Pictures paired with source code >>
┌────────
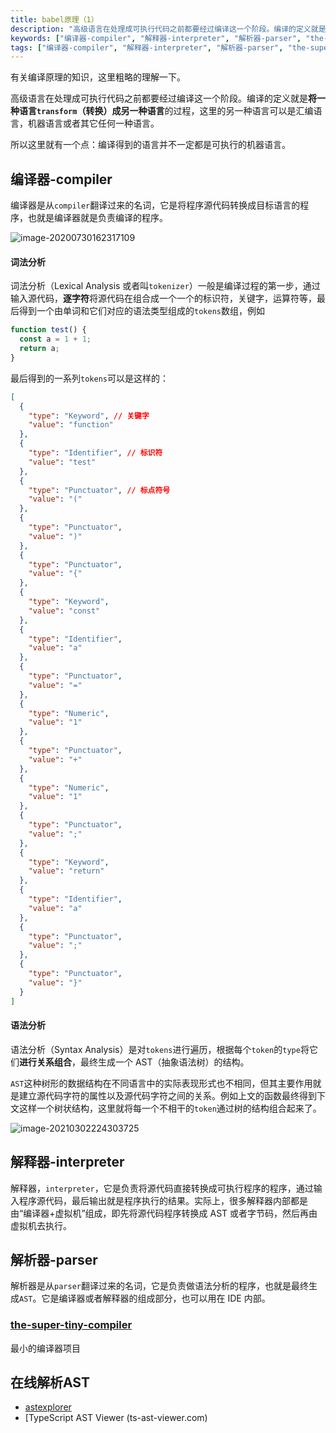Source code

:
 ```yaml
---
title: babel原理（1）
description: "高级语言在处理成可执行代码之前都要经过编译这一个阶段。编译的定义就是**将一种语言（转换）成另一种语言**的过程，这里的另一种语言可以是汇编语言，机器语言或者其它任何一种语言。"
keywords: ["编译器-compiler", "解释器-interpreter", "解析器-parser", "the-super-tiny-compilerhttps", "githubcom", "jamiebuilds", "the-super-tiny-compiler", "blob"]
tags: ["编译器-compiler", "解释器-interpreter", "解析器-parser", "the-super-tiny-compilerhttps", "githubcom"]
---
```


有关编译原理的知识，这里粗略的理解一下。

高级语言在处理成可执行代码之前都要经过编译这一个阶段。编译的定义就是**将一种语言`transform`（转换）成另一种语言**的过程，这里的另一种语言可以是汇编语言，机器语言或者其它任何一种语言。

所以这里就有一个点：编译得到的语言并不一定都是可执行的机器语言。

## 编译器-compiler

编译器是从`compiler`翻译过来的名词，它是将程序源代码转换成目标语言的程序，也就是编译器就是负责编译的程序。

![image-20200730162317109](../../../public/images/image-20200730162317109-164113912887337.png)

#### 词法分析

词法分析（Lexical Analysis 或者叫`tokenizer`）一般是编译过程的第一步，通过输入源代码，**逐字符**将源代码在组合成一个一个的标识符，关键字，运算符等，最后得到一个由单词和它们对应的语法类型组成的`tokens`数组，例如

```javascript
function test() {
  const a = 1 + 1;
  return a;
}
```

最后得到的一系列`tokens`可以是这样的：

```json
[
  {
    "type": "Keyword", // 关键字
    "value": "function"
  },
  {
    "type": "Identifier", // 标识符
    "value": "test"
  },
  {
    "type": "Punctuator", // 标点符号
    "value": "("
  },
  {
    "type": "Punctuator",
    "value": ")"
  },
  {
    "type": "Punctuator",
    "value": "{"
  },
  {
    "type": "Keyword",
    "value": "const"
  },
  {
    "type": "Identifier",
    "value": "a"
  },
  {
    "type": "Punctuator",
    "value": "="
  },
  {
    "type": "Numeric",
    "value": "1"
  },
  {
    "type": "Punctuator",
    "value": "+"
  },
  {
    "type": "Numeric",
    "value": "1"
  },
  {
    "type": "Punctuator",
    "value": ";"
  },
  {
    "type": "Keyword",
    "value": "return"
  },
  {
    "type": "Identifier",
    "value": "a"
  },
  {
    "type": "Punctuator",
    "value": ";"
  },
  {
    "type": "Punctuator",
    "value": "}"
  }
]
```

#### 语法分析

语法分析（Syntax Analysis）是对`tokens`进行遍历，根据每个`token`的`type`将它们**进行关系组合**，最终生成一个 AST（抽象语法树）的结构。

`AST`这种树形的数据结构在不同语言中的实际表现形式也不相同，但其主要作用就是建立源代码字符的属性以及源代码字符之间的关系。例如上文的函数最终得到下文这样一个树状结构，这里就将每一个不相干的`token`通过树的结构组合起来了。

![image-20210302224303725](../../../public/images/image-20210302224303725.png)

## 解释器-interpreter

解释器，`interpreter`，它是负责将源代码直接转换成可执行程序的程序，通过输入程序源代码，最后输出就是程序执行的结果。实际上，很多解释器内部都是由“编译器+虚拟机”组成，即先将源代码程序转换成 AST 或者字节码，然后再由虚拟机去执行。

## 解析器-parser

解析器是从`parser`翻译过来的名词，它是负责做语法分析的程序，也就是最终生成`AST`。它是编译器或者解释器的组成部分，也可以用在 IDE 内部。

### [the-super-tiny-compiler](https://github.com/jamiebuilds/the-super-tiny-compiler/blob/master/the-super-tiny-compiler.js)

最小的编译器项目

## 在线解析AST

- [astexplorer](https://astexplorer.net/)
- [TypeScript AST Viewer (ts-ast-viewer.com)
└────────
Restate the records above word for word, without the pictures.

Source code

:
 ```yaml
---
title: babel原理（1）
description: "高级语言在处理成可执行代码之前都要经过编译这一个阶段。编译的定义就是**将一种语言（转换）成另一种语言**的过程，这里的另一种语言可以是汇编语言，机器语言或者其它任何一种语言。"
keywords: ["编译器-compiler", "解释器-interpreter", "解析器-parser", "the-super-tiny-compilerhttps", "githubcom", "jamiebuilds", "the-super-tiny-compiler", "blob"]
tags: ["编译器-compiler", "解释器-interpreter", "解析器-parser", "the-super-tiny-compilerhttps", "githubcom"]
---
```


有关编译原理的知识，这里粗略的理解一下。

高级语言在处理成可执行代码之前都要经过编译这一个阶段。编译的定义就是**将一种语言`transform`（转换）成另一种语言**的过程，这里的另一种语言可以是汇编语言，机器语言或者其它任何一种语言。

所以这里就有一个点：编译得到的语言并不一定都是可执行的机器语言。

## 编译器-compiler

编译器是从`compiler`翻译过来的名词，它是将程序源代码转换成目标语言的程序，也就是编译器就是负责编译的程序。

![image-20200730162317109](../../../public/images/image-20200730162317109-164113912887337.png)

#### 词法分析

词法分析（Lexical Analysis 或者叫`tokenizer`）一般是编译过程的第一步，通过输入源代码，**逐字符**将源代码在组合成一个一个的标识符，关键字，运算符等，最后得到一个由单词和它们对应的语法类型组成的`tokens`数组，例如

```javascript
function test() {
  const a = 1 + 1;
  return a;
}
```

最后得到的一系列`tokens`可以是这样的：

```json
[
  {
    "type": "Keyword", // 关键字
    "value": "function"
  },
  {
    "type": "Identifier", // 标识符
    "value": "test"
  },
  {
    "type": "Punctuator", // 标点符号
    "value": "("
  },
  {
    "type": "Punctuator",
    "value": ")"
  },
  {
    "type": "Punctuator",
    "value": "{"
  },
  {
    "type": "Keyword",
    "value": "const"
  },
  {
    "type": "Identifier",
    "value": "a"
  },
  {
    "type": "Punctuator",
    "value": "="
  },
  {
    "type": "Numeric",
    "value": "1"
  },
  {
    "type": "Punctuator",
    "value": "+"
  },
  {
    "type": "Numeric",
    "value": "1"
  },
  {
    "type": "Punctuator",
    "value": ";"
  },
  {
    "type": "Keyword",
    "value": "return"
  },
  {
    "type": "Identifier",
    "value": "a"
  },
  {
    "type": "Punctuator",
    "value": ";"
  },
  {
    "type": "Punctuator",
    "value": "}"
  }
]
```

#### 语法分析

语法分析（Syntax Analysis）是对`tokens`进行遍历，根据每个`token`的`type`将它们**进行关系组合**，最终生成一个 AST（抽象语法树）的结构。

`AST`这种树形的数据结构在不同语言中的实际表现形式也不相同，但其主要作用就是建立源代码字符的属性以及源代码字符之间的关系。例如上文的函数最终得到下文这样一个树状结构，这里就将每一个不相干的`token`通过树的结构组合起来了。

![image-20210302224303725](../../../public/images/image-20210302224303725.png)

## 解释器-interpreter

解释器，`interpreter`，它是负责将源代码直接转换成可执行程序的程序，通过输入程序源代码，最后输出就是程序执行的结果。实际上，很多解释器内部都是由“编译器+虚拟机”组成，即先将源代码程序转换成 AST 或者字节码，然后再由虚拟机去执行。

## 解析器-parser

解析器是从`parser`翻译过来的名词，它是负责做语法分析的程序，也就是最终生成`AST`。它是编译器或者解释器的组成部分，也可以用在 IDE 内部。

### [the-super-tiny-compiler](https://github.com/jamiebuilds/the-super-tiny-compiler/blob/master/the-super-tiny-compiler.js)

最小的编译器项目

## 在线解析AST

- [astexplorer](https://astexplorer.net/)
- [TypeScript AST Viewer (ts-ast-viewer.com)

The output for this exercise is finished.